Reisekostenerstattung trotz Niederlassung der Sozietät am Ort des Prozessgerichts

Reisekosten eines Anwalts zum Termin sind auch dann erstattungsfähig, wenn der Anwalt seinen Sitz an einem anderen Ort hat, zugleich aber Mitglied einer überörtlichen Sozietät ist, die auch über eine Niederlassung am Ort des Prozessgerichts verfügt, stellte das Oberlandesgericht Frankfurt am Main (OLG) mit einem heute veröffentlichten Beschluss klar.

Nr. 22/2020

Die Parteien stritten vor dem Landgericht Frankfurt am Main um eine Geldentschädigung im Zusammenhang mit einer Presseberichterstattung. Die unterlegene Klägerin wurde u.a. verpflichtet, die Reisekosten des von den Beklagten beauftragten Hamburger Rechtsanwalts zu einem Termin vor dem Landgericht Frankfurt am Main zu erstatten. Der Anwalt war Mitglied einer überörtlichen Sozietät. Diese hat auch in Frankfurt am Main einen Sitz. Die verklagten Medienunternehmen sind in Berlin ansässig.

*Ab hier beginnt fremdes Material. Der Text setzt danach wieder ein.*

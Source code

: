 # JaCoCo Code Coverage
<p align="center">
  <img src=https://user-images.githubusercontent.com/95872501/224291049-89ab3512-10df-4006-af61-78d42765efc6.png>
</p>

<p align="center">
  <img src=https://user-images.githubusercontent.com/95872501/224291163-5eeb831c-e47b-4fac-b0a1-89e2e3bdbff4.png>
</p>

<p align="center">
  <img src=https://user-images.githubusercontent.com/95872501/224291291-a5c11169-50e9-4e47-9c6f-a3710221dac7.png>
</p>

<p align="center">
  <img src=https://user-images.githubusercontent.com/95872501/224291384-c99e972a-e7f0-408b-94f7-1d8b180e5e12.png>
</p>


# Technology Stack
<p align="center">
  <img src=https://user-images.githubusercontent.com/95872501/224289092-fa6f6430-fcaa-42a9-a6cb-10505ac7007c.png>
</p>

Die Klägerin hat gegen den Kostenfestsetzungsbeschluss des Landgerichts Beschwerde eingelegt. Daraufhin hat das OLG hat die Sache zur erneuten Entscheidung an das Landgericht zurückgegeben. Ein gemeinsamer Kostenfestsetzungsantrag der Beklagten sei nur zulässig, wenn er erkennen lasse, zu wessen Gunsten jeweils welcher Erstattungsbetrag verlangt werde. Dies sei hier noch aufzuklären.

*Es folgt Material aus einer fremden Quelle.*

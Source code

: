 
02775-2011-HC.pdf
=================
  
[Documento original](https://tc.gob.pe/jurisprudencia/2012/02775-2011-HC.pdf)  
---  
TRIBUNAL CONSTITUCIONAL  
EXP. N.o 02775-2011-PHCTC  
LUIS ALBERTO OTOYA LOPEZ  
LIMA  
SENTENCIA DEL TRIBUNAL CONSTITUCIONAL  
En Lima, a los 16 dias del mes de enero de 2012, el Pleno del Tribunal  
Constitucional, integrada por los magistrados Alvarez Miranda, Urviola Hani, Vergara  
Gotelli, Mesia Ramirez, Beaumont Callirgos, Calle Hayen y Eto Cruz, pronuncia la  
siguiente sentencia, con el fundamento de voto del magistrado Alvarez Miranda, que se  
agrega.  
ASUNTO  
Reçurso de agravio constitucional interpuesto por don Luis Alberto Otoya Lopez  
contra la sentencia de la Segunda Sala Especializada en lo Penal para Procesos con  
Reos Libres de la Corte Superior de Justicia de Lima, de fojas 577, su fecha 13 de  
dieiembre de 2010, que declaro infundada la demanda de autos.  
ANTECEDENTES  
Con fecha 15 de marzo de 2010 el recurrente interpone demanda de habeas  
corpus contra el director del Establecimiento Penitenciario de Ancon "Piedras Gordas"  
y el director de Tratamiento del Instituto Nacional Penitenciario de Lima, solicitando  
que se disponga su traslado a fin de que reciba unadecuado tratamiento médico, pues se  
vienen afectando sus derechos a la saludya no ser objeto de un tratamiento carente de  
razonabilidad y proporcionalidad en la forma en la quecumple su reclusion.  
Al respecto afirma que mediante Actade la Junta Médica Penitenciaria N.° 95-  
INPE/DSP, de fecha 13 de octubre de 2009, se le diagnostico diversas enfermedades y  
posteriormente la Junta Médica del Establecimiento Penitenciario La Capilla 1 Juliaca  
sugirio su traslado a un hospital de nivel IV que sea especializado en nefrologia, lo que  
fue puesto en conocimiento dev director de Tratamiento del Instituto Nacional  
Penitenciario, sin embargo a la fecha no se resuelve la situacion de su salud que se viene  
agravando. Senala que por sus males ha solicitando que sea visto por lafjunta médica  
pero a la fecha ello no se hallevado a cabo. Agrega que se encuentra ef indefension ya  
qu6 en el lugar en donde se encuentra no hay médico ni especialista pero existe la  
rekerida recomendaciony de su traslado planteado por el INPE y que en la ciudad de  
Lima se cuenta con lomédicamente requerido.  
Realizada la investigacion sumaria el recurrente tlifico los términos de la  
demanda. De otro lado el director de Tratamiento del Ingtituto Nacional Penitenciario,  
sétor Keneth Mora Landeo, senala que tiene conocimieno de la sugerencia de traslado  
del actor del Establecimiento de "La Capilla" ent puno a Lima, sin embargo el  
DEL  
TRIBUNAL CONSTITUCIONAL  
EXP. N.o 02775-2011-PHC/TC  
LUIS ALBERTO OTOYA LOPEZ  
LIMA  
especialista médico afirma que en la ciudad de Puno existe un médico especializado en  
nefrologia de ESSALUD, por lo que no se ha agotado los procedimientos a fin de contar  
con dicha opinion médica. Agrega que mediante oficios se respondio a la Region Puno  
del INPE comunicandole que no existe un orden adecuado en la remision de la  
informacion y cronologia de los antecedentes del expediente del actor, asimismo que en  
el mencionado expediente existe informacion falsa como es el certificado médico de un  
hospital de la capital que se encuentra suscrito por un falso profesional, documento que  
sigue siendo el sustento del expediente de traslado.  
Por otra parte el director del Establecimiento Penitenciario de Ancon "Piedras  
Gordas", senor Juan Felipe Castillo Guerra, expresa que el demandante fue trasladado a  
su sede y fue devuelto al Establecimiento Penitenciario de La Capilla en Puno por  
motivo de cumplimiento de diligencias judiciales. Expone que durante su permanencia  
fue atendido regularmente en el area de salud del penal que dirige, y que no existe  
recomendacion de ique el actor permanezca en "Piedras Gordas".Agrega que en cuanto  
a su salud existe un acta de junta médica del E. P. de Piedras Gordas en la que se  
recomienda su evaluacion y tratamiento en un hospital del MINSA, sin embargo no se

Der Sache nach sei jedoch die Festsetzung der Reisekosten sowie des Tage- und Abwesenheitsgeldes grundsätzlich nicht zu beanstanden. Grundsätzlich seien auch Reisekosten eines Prozessbevollmächtigten erstattungsfähig, wenn dieser weder am Ort der Mandanten noch des Prozessgerichts sitze. Dies gelte auch, wenn er zugleich Mitglied einer überörtlichen Sozietät sei, die über eine Niederlassung am Ort des Prozessgerichts verfüge. Wesentliches Argument für die Erstattungsfähigkeit der Reisekosten sei zwar, dass der Auftraggeber oftmals auf eine räumliche Nähe für ein persönliches Beratungsgespräch achte. Der Auftraggeber müsse sich jedoch bei einem Verzicht auf diese räumliche Nähe zu seinem Bevollmächtigten nicht darauf verweisen lassen, „er habe genauso gut ein Bevollmächtigten aus der Niederlassung am Ort des Prozessgerichts wählen können und aus Gründen der Kostenschonung wählen müssen.“ Ein wesentlicher Grund für die Beauftragung eines Rechtsanwaltes sei vielmehr neben der räumlichen Nähe für persönliche Beratungen “auch und gerade das besondere Vertrauensverhältnis“. Dieses Vertrauensverhältnis könne auf Aktenkenntnis oder langjähriger Beratung und erfolgreicher Zusammenarbeit gründen. Es sei damit ein rechtlich anzuerkennender Vorteil aus der Sicht des Mandanten. „Zwar darf auch dieses besondere Vertrauensverhalten nicht dazu führen, dass der Kostengläubiger jedwede Mehrkosten für die Inanspruchnahme seines „Hausanwalts“ auf den Gegner abwälzt (...). In den Grenzen der notwendigen (fiktiven) Reisekosten des Prozessbevollmächtigten am Sitz der Partei bleiben sie aber erstattungsfähig, auch wenn sich der Sitz des Prozessbevollmächtigten am dritten Ort befindet“, führt das OLG aus. Selbst dann, wenn die überörtliche Sozietät des Rechtsanwalts zugleich am Ort des Prozessgerichts vertreten sei, sei hiervon nicht abzuweichen. „Denn zu deren Mitgliedern wird zwar formal eine Mandats-, aber typischerweise kein Vertrauensverhältnis bestehen“, begründet das OLG diese Einschätzung. Dabei finde auch keine Überprüfung statt, ob und inwieweit das Vertrauensverhältnis zum Prozessbevollmächtigten im Einzelfall tatsächlich gegeben sei. Dies liefe auf eine Einzelfallkontrolle hinaus, die dem auf Vereinfachung angelegten Kostenrecht grundsätzlich fremd sei.

Der Beschluss ist nicht anfechtbar.

Oberlandesgericht Frankfurt am Main, Beschluss vom 24.03.2020, Az. 18 W 32/20
(vorausgehend Landgericht Frankfurt am Main, Beschluss vom 21.10.2019, Az. 2-03 O 9/19)

Die Entscheidung ist in Kürze im Volltext unter www.lareda.hessenrecht.hessen.de abrufbar.